Sul pianoro ,inoltre, in un'oasi di verde sorge la chiesa e il convento
della Madonna Adonai che è stato costruito affiancato ad una grotta
naturale sulla cui parete di fondo si può ammirare una figura di
Madonna con Gesù Bambino che pare sia stata dipinta da un eremita
cristiano rifugiatosi per sfuggire alle persecuzioni dei Romani.

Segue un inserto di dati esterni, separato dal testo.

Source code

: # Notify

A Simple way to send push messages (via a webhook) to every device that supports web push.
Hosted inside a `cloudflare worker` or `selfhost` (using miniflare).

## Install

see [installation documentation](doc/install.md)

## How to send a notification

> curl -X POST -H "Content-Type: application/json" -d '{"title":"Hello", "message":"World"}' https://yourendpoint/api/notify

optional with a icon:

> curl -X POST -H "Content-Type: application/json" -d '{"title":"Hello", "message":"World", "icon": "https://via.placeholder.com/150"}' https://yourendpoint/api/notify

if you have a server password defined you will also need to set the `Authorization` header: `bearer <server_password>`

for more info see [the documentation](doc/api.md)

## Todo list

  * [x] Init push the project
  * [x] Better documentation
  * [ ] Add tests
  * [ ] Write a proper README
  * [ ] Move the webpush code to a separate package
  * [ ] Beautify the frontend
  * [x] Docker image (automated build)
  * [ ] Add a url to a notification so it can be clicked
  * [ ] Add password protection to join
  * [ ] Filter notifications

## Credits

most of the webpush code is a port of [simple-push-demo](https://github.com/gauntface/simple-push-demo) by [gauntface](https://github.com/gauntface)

Il corso del torrente Porcària ,l'antico Pantakyas
verso ovest conserva non poche sorprese allo studioso attento,infatti prima
di giungere in contrada Arcile ,in una ansa dalle pareti alte si possono notare
le cavità di tombe dell'età del bronzo lungo tutto il costone
chiamato Vallone Maccaudo.
Le origini di Brucoli pare siano legate ad un'antica colonia greca,deve la
sua importanza storica anche alla presenza del canale che è in effetti
la foce del torrente Porcària che nei secoli passati pare fosse
navigabile per molti Km nell'entroterra
e veniva usato per il trasporti delle merci dalla costa verso l'interno.Quello
che oggi si presenta come un torrente ,doveva essere un fiume ben più
importante a giudicare dall'altezza delle pareti rocciose in cui scorreva.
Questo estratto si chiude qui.